Records for this exercise:
■ ■ ■ ■

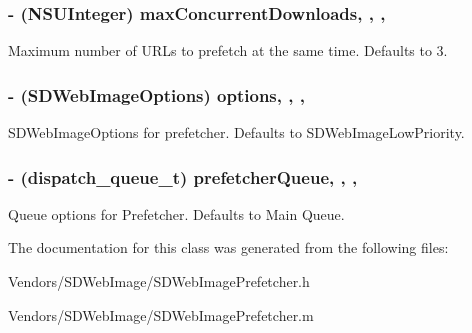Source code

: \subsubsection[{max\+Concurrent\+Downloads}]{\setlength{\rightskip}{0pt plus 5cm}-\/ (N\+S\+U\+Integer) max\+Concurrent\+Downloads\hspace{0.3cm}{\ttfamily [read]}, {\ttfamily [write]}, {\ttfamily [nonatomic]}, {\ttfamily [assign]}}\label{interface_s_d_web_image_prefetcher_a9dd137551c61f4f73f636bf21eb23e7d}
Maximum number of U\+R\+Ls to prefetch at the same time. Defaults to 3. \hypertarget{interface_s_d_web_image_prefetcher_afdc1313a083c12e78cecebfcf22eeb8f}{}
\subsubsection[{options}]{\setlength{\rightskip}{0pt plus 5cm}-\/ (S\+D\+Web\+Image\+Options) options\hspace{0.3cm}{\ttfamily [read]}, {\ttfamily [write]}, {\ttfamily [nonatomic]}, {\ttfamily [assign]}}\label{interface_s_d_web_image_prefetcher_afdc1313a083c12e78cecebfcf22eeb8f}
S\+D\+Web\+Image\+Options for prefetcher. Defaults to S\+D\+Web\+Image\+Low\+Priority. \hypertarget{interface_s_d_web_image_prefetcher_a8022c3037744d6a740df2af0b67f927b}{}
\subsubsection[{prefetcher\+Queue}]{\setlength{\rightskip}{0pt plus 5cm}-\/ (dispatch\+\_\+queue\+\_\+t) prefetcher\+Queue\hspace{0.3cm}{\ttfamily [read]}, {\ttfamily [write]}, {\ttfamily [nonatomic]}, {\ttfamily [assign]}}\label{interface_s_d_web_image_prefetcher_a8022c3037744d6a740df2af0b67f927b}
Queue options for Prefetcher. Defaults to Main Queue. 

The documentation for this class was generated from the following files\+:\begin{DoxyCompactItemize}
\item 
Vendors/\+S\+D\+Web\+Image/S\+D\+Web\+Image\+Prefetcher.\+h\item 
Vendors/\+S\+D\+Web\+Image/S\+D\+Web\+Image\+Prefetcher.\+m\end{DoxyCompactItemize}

■ ■ ■ ■

Directions for this task: Copy exactly. The range runs from the line containing "Vendors/\+S\+D\+Web\+Image/S\+D\+Web\+Image\+Prefetcher.\+h\item" through the last line of the data.

Answer for this exercise:
Vendors/\+S\+D\+Web\+Image/S\+D\+Web\+Image\+Prefetcher.\+h\item 
Vendors/\+S\+D\+Web\+Image/S\+D\+Web\+Image\+Prefetcher.\+m\end{DoxyCompactItemize}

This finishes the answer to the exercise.